*** Records provided Section Begins ***

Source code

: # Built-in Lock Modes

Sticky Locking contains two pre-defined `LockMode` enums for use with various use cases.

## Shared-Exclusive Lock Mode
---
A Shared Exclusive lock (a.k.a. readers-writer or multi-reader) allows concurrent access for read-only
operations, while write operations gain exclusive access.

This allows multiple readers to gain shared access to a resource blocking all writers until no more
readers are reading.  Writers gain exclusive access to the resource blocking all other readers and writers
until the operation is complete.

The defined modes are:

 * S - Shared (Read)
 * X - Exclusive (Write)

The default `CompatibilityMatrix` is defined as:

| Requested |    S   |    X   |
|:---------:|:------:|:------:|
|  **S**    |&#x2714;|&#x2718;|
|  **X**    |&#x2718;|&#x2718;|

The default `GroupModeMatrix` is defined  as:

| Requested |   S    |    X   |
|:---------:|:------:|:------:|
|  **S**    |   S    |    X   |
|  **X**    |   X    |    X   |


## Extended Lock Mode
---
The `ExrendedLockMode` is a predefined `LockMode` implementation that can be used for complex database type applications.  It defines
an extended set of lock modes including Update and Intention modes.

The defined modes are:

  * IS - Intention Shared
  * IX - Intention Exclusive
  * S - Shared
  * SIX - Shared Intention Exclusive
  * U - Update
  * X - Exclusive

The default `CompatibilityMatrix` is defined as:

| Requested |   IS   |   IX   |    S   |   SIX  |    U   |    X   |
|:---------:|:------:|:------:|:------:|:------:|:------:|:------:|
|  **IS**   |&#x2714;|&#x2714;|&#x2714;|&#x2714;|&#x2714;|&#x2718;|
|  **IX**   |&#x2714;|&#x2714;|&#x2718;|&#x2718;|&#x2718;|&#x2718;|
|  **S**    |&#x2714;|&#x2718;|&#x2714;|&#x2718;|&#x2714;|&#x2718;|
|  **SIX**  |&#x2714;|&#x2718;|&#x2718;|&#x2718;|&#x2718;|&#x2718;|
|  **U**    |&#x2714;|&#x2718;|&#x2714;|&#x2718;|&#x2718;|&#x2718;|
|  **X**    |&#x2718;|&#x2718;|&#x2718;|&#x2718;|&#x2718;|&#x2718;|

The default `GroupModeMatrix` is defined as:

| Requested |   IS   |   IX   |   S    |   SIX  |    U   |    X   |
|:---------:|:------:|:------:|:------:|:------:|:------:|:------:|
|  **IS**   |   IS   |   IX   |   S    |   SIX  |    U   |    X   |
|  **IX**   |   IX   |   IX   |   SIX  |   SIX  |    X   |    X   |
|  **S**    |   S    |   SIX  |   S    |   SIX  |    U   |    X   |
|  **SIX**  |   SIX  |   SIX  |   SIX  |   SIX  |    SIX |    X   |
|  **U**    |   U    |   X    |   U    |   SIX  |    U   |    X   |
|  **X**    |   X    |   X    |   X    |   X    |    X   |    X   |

*** Records provided Section Ends ***

» Task statement
The response should consist of all the entries, copied without any alteration.

» Solution to this task
Source code

: # Built-in Lock Modes

Sticky Locking contains two pre-defined `LockMode` enums for use with various use cases.

## Shared-Exclusive Lock Mode
---
A Shared Exclusive lock (a.k.a. readers-writer or multi-reader) allows concurrent access for read-only
operations, while write operations gain exclusive access.

This allows multiple readers to gain shared access to a resource blocking all writers until no more
readers are reading.  Writers gain exclusive access to the resource blocking all other readers and writers
until the operation is complete.

The defined modes are:

 * S - Shared (Read)
 * X - Exclusive (Write)

The default `CompatibilityMatrix` is defined as:

| Requested |    S   |    X   |
|:---------:|:------:|:------:|
|  **S**    |&#x2714;|&#x2718;|
|  **X**    |&#x2718;|&#x2718;|

The default `GroupModeMatrix` is defined  as:

| Requested |   S    |    X   |
|:---------:|:------:|:------:|
|  **S**    |   S    |    X   |
|  **X**    |   X    |    X   |


## Extended Lock Mode
---
The `ExrendedLockMode` is a predefined `LockMode` implementation that can be used for complex database type applications.  It defines
an extended set of lock modes including Update and Intention modes.

The defined modes are:

  * IS - Intention Shared
  * IX - Intention Exclusive
  * S - Shared
  * SIX - Shared Intention Exclusive
  * U - Update
  * X - Exclusive

The default `CompatibilityMatrix` is defined as:

| Requested |   IS   |   IX   |    S   |   SIX  |    U   |    X   |
|:---------:|:------:|:------:|:------:|:------:|:------:|:------:|
|  **IS**   |&#x2714;|&#x2714;|&#x2714;|&#x2714;|&#x2714;|&#x2718;|
|  **IX**   |&#x2714;|&#x2714;|&#x2718;|&#x2718;|&#x2718;|&#x2718;|
|  **S**    |&#x2714;|&#x2718;|&#x2714;|&#x2718;|&#x2714;|&#x2718;|
|  **SIX**  |&#x2714;|&#x2718;|&#x2718;|&#x2718;|&#x2718;|&#x2718;|
|  **U**    |&#x2714;|&#x2718;|&#x2714;|&#x2718;|&#x2718;|&#x2718;|
|  **X**    |&#x2718;|&#x2718;|&#x2718;|&#x2718;|&#x2718;|&#x2718;|

The default `GroupModeMatrix` is defined as:

| Requested |   IS   |   IX   |   S    |   SIX  |    U   |    X   |
|:---------:|:------:|:------:|:------:|:------:|:------:|:------:|
|  **IS**   |   IS   |   IX   |   S    |   SIX  |    U   |    X   |
|  **IX**   |   IX   |   IX   |   SIX  |   SIX  |    X   |    X   |
|  **S**    |   S    |   SIX  |   S    |   SIX  |    U   |    X   |
|  **SIX**  |   SIX  |   SIX  |   SIX  |   SIX  |    SIX |    X   |
|  **U**    |   U    |   X    |   U    |   SIX  |    U   |    X   |
|  **X**    |   X    |   X    |   X    |   X    |    X   |    X   |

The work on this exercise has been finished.